A blue ribbon task force, commissioned late last year to identify sustainable economic models to provide access to the ever-growing amount of digital information in the public interest, has issued its interim report. The report calls the current situation urgent, and details systemic pitfalls in developing economic models for sustainable access to digital data.
There is no time to waste, according to the new report from the Blue Ribbon Task Force on Sustainable Digital Preservation and Access, launched by the National Science Foundation and the Andrew W. Mellon Foundation in partnership with the Library of Congress, the Joint Information Systems Committee of the United Kingdom, the Council on Library and Information Resources, and the National Archives and Records Administration.
A recent study by the International Data Corporation (IDC) said that in 2007, the amount of digital data began to exceed the amount of storage to retain it, and will continue to grow faster than storage capacity from here on. The IDC study predicts that by 2011, our "digital universe" – consisting of digitally-based text, video, images, music, etc. – will be 10 times the size it was in 2006.
Although not all of this data should be preserved, digital data within the public interest – digital official and historical documents, research data sets, YouTube videos of presidential addresses, etc. – must be retained to maintain an accurate and complete "digital record" of our society. Such digital information is now part of what is known as cyberinfrastructure, an organized aggregate of computers, networks, data, storage, software systems, and the experts who run them that is vital to our life and work in the Information Age.
"NSF and other organizations, both national and international, are funding research programs to address these technical and cyberinfrastructure issues," said Lucy Nowell, Program Director for the Office of Cyberinfrastructure at the National Science Foundation. "This is the only group I know of that is chartered to help us understand the economic issues surrounding sustainable repositories and identify candidate solutions."
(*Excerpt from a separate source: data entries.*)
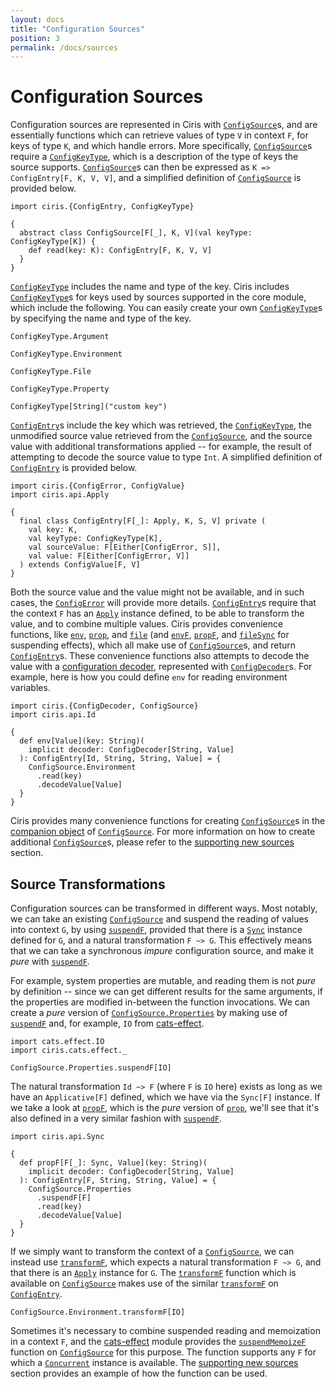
 ```yaml
---
layout: docs
title: "Configuration Sources"
position: 3
permalink: /docs/sources
---
```


# Configuration Sources
Configuration sources are represented in Ciris with [`ConfigSource`][ConfigSource]s, and are essentially functions which can retrieve values of type `V` in context `F`, for keys of type `K`, and which handle errors. More specifically, [`ConfigSource`][ConfigSource]s require a [`ConfigKeyType`][ConfigKeyType], which is a description of the type of keys the source supports. [`ConfigSource`][ConfigSource]s can then be expressed as `K => ConfigEntry[F, K, V, V]`, and a simplified definition of [`ConfigSource`][ConfigSource] is provided below.

```tut:silent
import ciris.{ConfigEntry, ConfigKeyType}

{
  abstract class ConfigSource[F[_], K, V](val keyType: ConfigKeyType[K]) {
    def read(key: K): ConfigEntry[F, K, V, V]
  }
}
```

[`ConfigKeyType`][ConfigKeyType] includes the name and type of the key. Ciris includes [`ConfigKeyType`][ConfigKeyType]s for keys used by sources supported in the core module, which include the following. You can easily create your own [`ConfigKeyType`][ConfigKeyType]s by specifying the name and type of the key.

```tut:book
ConfigKeyType.Argument

ConfigKeyType.Environment

ConfigKeyType.File

ConfigKeyType.Property

ConfigKeyType[String]("custom key")
```

[`ConfigEntry`][ConfigEntry]s include the key which was retrieved, the [`ConfigKeyType`][ConfigKeyType], the unmodified source value retrieved from the [`ConfigSource`][ConfigSource], and the source value with additional transformations applied -- for example, the result of attempting to decode the source value to type `Int`. A simplified definition of [`ConfigEntry`][ConfigEntry] is provided below.

```tut:silent
import ciris.{ConfigError, ConfigValue}
import ciris.api.Apply

{
  final class ConfigEntry[F[_]: Apply, K, S, V] private (
    val key: K,
    val keyType: ConfigKeyType[K],
    val sourceValue: F[Either[ConfigError, S]],
    val value: F[Either[ConfigError, V]]
  ) extends ConfigValue[F, V]
}
```

Both the source value and the value might not be available, and in such cases, the [`ConfigError`][ConfigError] will provide more details. [`ConfigEntry`][ConfigEntry]s require that the context `F` has an [`Apply`][Apply] instance defined, to be able to transform the value, and to combine multiple values. Ciris provides convenience functions, like [`env`][env], [`prop`][prop], and [`file`][file] (and [`envF`][envF], [`propF`][propF], and [`fileSync`][fileSync] for suspending effects), which all make use of [`ConfigSource`][ConfigSource]s, and return [`ConfigEntry`][ConfigEntry]s. These convenience functions also attempts to decode the value with a [configuration decoder](/docs/decoders), represented with [`ConfigDecoder`][ConfigDecoder]s. For example, here is how you could define `env` for reading environment variables.

```tut:silent
import ciris.{ConfigDecoder, ConfigSource}
import ciris.api.Id

{
  def env[Value](key: String)(
    implicit decoder: ConfigDecoder[String, Value]
  ): ConfigEntry[Id, String, String, Value] = {
    ConfigSource.Environment
      .read(key)
      .decodeValue[Value]
  }
}
```

Ciris provides many convenience functions for creating [`ConfigSource`][ConfigSource]s in the [companion object][ConfigSourceCompanion] of [`ConfigSource`][ConfigSource]. For more information on how to create additional [`ConfigSource`][ConfigSource]s, please refer to the [supporting new sources](/docs/supporting-new-sources) section.

## Source Transformations
Configuration sources can be transformed in different ways. Most notably, we can take an existing [`ConfigSource`][ConfigSource] and suspend the reading of values into context `G`, by using [`suspendF`][suspendF], provided that there is a [`Sync`][Sync] instance defined for `G`, and a natural transformation `F ~> G`. This effectively means that we can take a synchronous _impure_ configuration source, and make it _pure_ with [`suspendF`][suspendF].

For example, system properties are mutable, and reading them is not _pure_ by definition -- since we can get different results for the same arguments, if the properties are modified in-between the function invocations. We can create a _pure_ version of [`ConfigSource.Properties`][ConfigSourceProperties] by making use of [`suspendF`][suspendF] and, for example, `IO` from [cats-effect][cats-effect].

```tut:book
import cats.effect.IO
import ciris.cats.effect._

ConfigSource.Properties.suspendF[IO]
```

The natural transformation `Id ~> F` (where `F` is `IO` here) exists as long as we have an `Applicative[F]` defined, which we have via the `Sync[F]` instance. If we take a look at [`propF`][propF], which is the _pure_ version of [`prop`][prop], we'll see that it's also defined in a very similar fashion with [`suspendF`][suspendF].

```tut:silent
import ciris.api.Sync

{
  def propF[F[_]: Sync, Value](key: String)(
    implicit decoder: ConfigDecoder[String, Value]
  ): ConfigEntry[F, String, String, Value] = {
    ConfigSource.Properties
      .suspendF[F]
      .read(key)
      .decodeValue[Value]
  }
}
```

If we simply want to transform the context of a [`ConfigSource`][ConfigSource], we can instead use [`transformF`][transformF], which expects a natural transformation `F ~> G`, and that there is an [`Apply`][Apply] instance for `G`. The [`transformF`][transformF] function which is available on [`ConfigSource`][ConfigSource] makes use of the similar [`transformF`][transformFentry] on [`ConfigEntry`][ConfigEntry].

```tut:book
ConfigSource.Environment.transformF[IO]
```

Sometimes it's necessary to combine suspended reading and memoization in a context `F`, and the [cats-effect](/docs/cats-effect-module) module provides the [`suspendMemoizeF`][suspendMemoizeF] function on [`ConfigSource`][ConfigSource] for this purpose. The function supports any `F` for which a [`Concurrent`][Concurrent] instance is available. The [supporting new sources](/docs/supporting-new-sources#suspending-effects) section provides an example of how the function can be used.

[cats-effect]: https://github.com/typelevel/cats-effect
[ConfigSource]: /api/ciris/ConfigSource.html
[ConfigDecoder]: /api/ciris/ConfigDecoder.html
[ConfigKeyType]: /api/ciris/ConfigKeyType.html
[ConfigEntry]: /api/ciris/ConfigEntry.html
[ConfigError]: /api/ciris/ConfigError.html
[Apply]: /api/ciris/api/Apply.html
[Sync]: /api/ciris/api/Sync.html
[ConfigSourceCompanion]: /api/ciris/ConfigSource$.html
[transformF]: /api/ciris/ConfigSource.html#transformF[G[_]](implicitevidence$2:ciris.api.Apply[G],implicitf:F~>G):ciris.ConfigSource[G,K,V]
[transformFentry]: /api/ciris/ConfigEntry.html#transformF[G[_]](implicitevidence$2:ciris.api.Apply[G],implicitf:F~>G):ciris.ConfigEntry[G,K,S,V]
[ConfigSourceProperties]: /api/ciris/ConfigSource$.html#Properties
[suspendF]: /api/ciris/ConfigSource.html#suspendF[G[_]](implicitevidence$1:ciris.api.Sync[G],implicitf:F~>G):ciris.ConfigSource[G,K,V]
[env]: /api/ciris/index.html#env[Value](key:String)(implicitdecoder:ciris.ConfigDecoder[String,Value]):ciris.ConfigEntry[ciris.api.Id,String,String,Value]
[prop]: /api/ciris/index.html#prop[Value](key:String)(implicitdecoder:ciris.ConfigDecoder[String,Value]):ciris.ConfigEntry[ciris.api.Id,String,String,Value]
[file]: /api/ciris/index.html#file[Value](file:java.io.File,modifyFileContents:String=>String,charset:java.nio.charset.Charset)(implicitdecoder:ciris.ConfigDecoder[String,Value]):ciris.ConfigEntry[ciris.api.Id,(java.io.File,java.nio.charset.Charset),String,Value]
[envF]: /api/ciris/index.html#envF[F[_],Value](key:String)(implicitevidence$1:ciris.api.Applicative[F],implicitdecoder:ciris.ConfigDecoder[String,Value]):ciris.ConfigEntry[F,String,String,Value]
[fileSync]: /api/ciris/index.html#fileSync[F[_],Value](file:java.io.File,modifyFileContents:String=>String,charset:java.nio.charset.Charset)(implicitevidence$1:ciris.api.Sync[F],implicitdecoder:ciris.ConfigDecoder[String,Value]):ciris.ConfigEntry[F,(java.io.File,java.nio.charset.Charset),String,Value]
[propF]: /api/ciris/index.html#propF[F[_],Value](key:String)(implicitevidence$2:ciris.api.Sync[F],implicitdecoder:ciris.ConfigDecoder[String,Value]):ciris.ConfigEntry[F,String,String,Value]
[suspendMemoizeF]: /api/ciris/cats/effect/syntax$$CatsEffectConfigSourceIdSyntax.html#suspendMemoizeF[F[_]](implicitF:cats.effect.Concurrent[F]):ciris.ConfigSource[[v]F[F[v]],K,V]
[Concurrent]: https://typelevel.org/cats-effect/typeclasses/concurrent.html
While storage and technological issues have been at the forefront of the discussion on digital information, relatively little focus has been on the economic aspect of preserving vast amounts of digital data fundamental to the modern world.
"The long-term accessibility and use of valuable digital materials requires digital preservation activities that are economically sustainable – in other words, provisioned with sufficient funding and other resources on an ongoing basis to achieve their long-term goals," said Brian Lavoie, a co-chair of the task force and a research scientist with OCLC, an international library service and research organization headquartered in Dublin, Ohio. "Economically sustainable digital preservation is a necessary condition for securing the long-term future of our scholarly and cultural record."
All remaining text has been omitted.